Because they can spread it to teachers and older family members.
Then those people should get vaccinated. They’ve had ample time. Over 50% of the Illinois population has been dosed at this point.
But why the unshakable anxiety about children?
We know why.
Because it’s not about kids.
It’s about power, control and the unreasonable fears of adults who should know better.
At the Monday night D203 meeting, one of the speakers chose to outfit himself with what appeared to be a floor mat and N95 mask:
I believe this nut job left the school board meeting early to attend a gathering of the DuPage County Branch Davidian Chapter.
At another Monday night board of education meeting, for District 113 (Deerfield/Highland Park High Schools), the meeting came to a screeching halt for almost 15 minutes over mask wearing during the meeting.
A board member named Jodi Shapira, speaking virtually, multiple times scolded those attending the meeting in person for not muzzling their mouths with a cloth covering.
“It’s about having respect for one another,” she said, failing to mention how there was no notification of a non-binding mask policy before the meeting.
The other board members in the room agreed with Shapira, condescendingly admonishing the non-mask wearers before hammering through a mask mandate before public comment.
(watch from about the 13:00 mark to 28:00…absolute absurdity)
This is acceptable behavior from an elected school board?
(D113 is one of the more sheepish districts in Chicagoland. It lapped up Pritzker’s SHIELD testing early on and did not hold any in-person learning classes in 2020-21 until late spring.)

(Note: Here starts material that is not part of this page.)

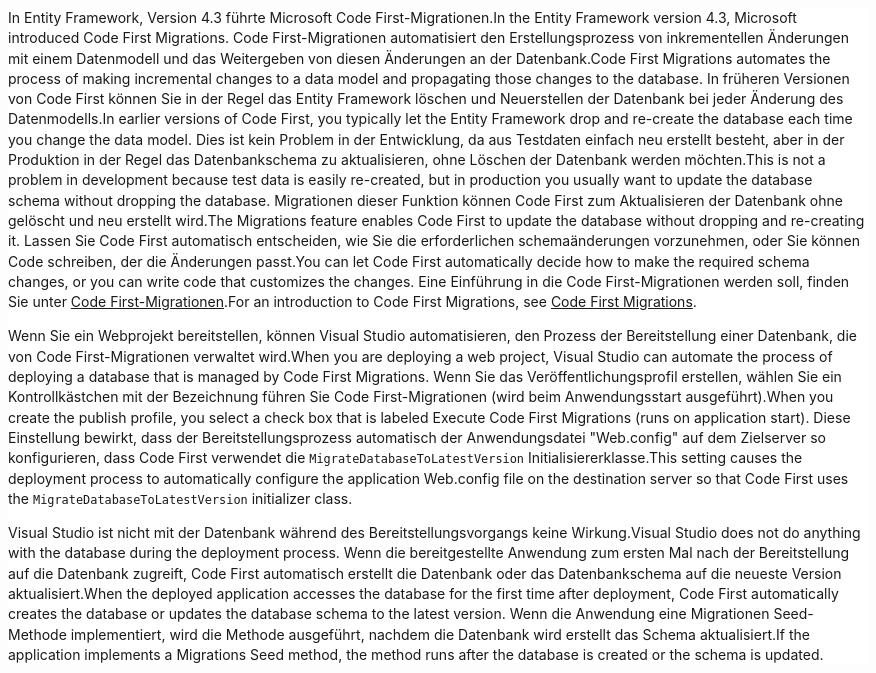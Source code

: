 <span data-ttu-id="71762-163">In Entity Framework, Version 4.3 führte Microsoft Code First-Migrationen.</span><span class="sxs-lookup"><span data-stu-id="71762-163">In the Entity Framework version 4.3, Microsoft introduced Code First Migrations.</span></span> <span data-ttu-id="71762-164">Code First-Migrationen automatisiert den Erstellungsprozess von inkrementellen Änderungen mit einem Datenmodell und das Weitergeben von diesen Änderungen an der Datenbank.</span><span class="sxs-lookup"><span data-stu-id="71762-164">Code First Migrations automates the process of making incremental changes to a data model and propagating those changes to the database.</span></span> <span data-ttu-id="71762-165">In früheren Versionen von Code First können Sie in der Regel das Entity Framework löschen und Neuerstellen der Datenbank bei jeder Änderung des Datenmodells.</span><span class="sxs-lookup"><span data-stu-id="71762-165">In earlier versions of Code First, you typically let the Entity Framework drop and re-create the database each time you change the data model.</span></span> <span data-ttu-id="71762-166">Dies ist kein Problem in der Entwicklung, da aus Testdaten einfach neu erstellt besteht, aber in der Produktion in der Regel das Datenbankschema zu aktualisieren, ohne Löschen der Datenbank werden möchten.</span><span class="sxs-lookup"><span data-stu-id="71762-166">This is not a problem in development because test data is easily re-created, but in production you usually want to update the database schema without dropping the database.</span></span> <span data-ttu-id="71762-167">Migrationen dieser Funktion können Code First zum Aktualisieren der Datenbank ohne gelöscht und neu erstellt wird.</span><span class="sxs-lookup"><span data-stu-id="71762-167">The Migrations feature enables Code First to update the database without dropping and re-creating it.</span></span> <span data-ttu-id="71762-168">Lassen Sie Code First automatisch entscheiden, wie Sie die erforderlichen schemaänderungen vorzunehmen, oder Sie können Code schreiben, der die Änderungen passt.</span><span class="sxs-lookup"><span data-stu-id="71762-168">You can let Code First automatically decide how to make the required schema changes, or you can write code that customizes the changes.</span></span> <span data-ttu-id="71762-169">Eine Einführung in die Code First-Migrationen werden soll, finden Sie unter [Code First-Migrationen](https://msdn.microsoft.com/library/hh770484.aspx).</span><span class="sxs-lookup"><span data-stu-id="71762-169">For an introduction to Code First Migrations, see [Code First Migrations](https://msdn.microsoft.com/library/hh770484.aspx).</span></span>

<span data-ttu-id="71762-170">Wenn Sie ein Webprojekt bereitstellen, können Visual Studio automatisieren, den Prozess der Bereitstellung einer Datenbank, die von Code First-Migrationen verwaltet wird.</span><span class="sxs-lookup"><span data-stu-id="71762-170">When you are deploying a web project, Visual Studio can automate the process of deploying a database that is managed by Code First Migrations.</span></span> <span data-ttu-id="71762-171">Wenn Sie das Veröffentlichungsprofil erstellen, wählen Sie ein Kontrollkästchen mit der Bezeichnung führen Sie Code First-Migrationen (wird beim Anwendungsstart ausgeführt).</span><span class="sxs-lookup"><span data-stu-id="71762-171">When you create the publish profile, you select a check box that is labeled Execute Code First Migrations (runs on application start).</span></span> <span data-ttu-id="71762-172">Diese Einstellung bewirkt, dass der Bereitstellungsprozess automatisch der Anwendungsdatei "Web.config" auf dem Zielserver so konfigurieren, dass Code First verwendet die `MigrateDatabaseToLatestVersion` Initialisiererklasse.</span><span class="sxs-lookup"><span data-stu-id="71762-172">This setting causes the deployment process to automatically configure the application Web.config file on the destination server so that Code First uses the `MigrateDatabaseToLatestVersion` initializer class.</span></span>

<span data-ttu-id="71762-173">Visual Studio ist nicht mit der Datenbank während des Bereitstellungsvorgangs keine Wirkung.</span><span class="sxs-lookup"><span data-stu-id="71762-173">Visual Studio does not do anything with the database during the deployment process.</span></span> <span data-ttu-id="71762-174">Wenn die bereitgestellte Anwendung zum ersten Mal nach der Bereitstellung auf die Datenbank zugreift, Code First automatisch erstellt die Datenbank oder das Datenbankschema auf die neueste Version aktualisiert.</span><span class="sxs-lookup"><span data-stu-id="71762-174">When the deployed application accesses the database for the first time after deployment, Code First automatically creates the database or updates the database schema to the latest version.</span></span> <span data-ttu-id="71762-175">Wenn die Anwendung eine Migrationen Seed-Methode implementiert, wird die Methode ausgeführt, nachdem die Datenbank wird erstellt das Schema aktualisiert.</span><span class="sxs-lookup"><span data-stu-id="71762-175">If the application implements a Migrations Seed method, the method runs after the database is created or the schema is updated.</span></span>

Then, during the public comment part of the D113 BOE meeting, another board member, Gayle Byck, had this exchange with a resident, Michelle Hammer:
A summary of the dialogue—a district school board member, (Byck) threatened a resident (Hammer) with a restraining order while also yelling a perfunctory “fuck you” before another board member stepped in and cut off the contentious exchange.
Are you kidding me? What is going here?
What these board meetings reveal—adult terror over a virus that if vaccinated from the virus, poses no threat.
But these people, these paralyzed, horror-struck, weak-kneed lambs, are charged with making massively important decisions.
And they are screwing it up. Badly.
(It’s not every school district. There are several that have passed reasonable mask optional plans for the 2021-22 school year, who have stuck to their stated insistence of “local control.” Let’s hope they stay true to those plans.)
I hope those with skin in the game—parents, students, other stakeholders—realize that with every day that goes by this month, and we inch closer to schools re-opening, the conflict gets more and more real.
There are substantial outcomes at stake here.
At the end of the Netflix series “Waco,” the FBI gets their man.
Koresh goes down in a blaze of fire and bullets.
We don’t want fire and bullets here.
But some show of force, some public sign of solidarity is necessary to change the narrative.
Because the Covid Cultists are not going away.
They are loud and vulgar and coming after your children.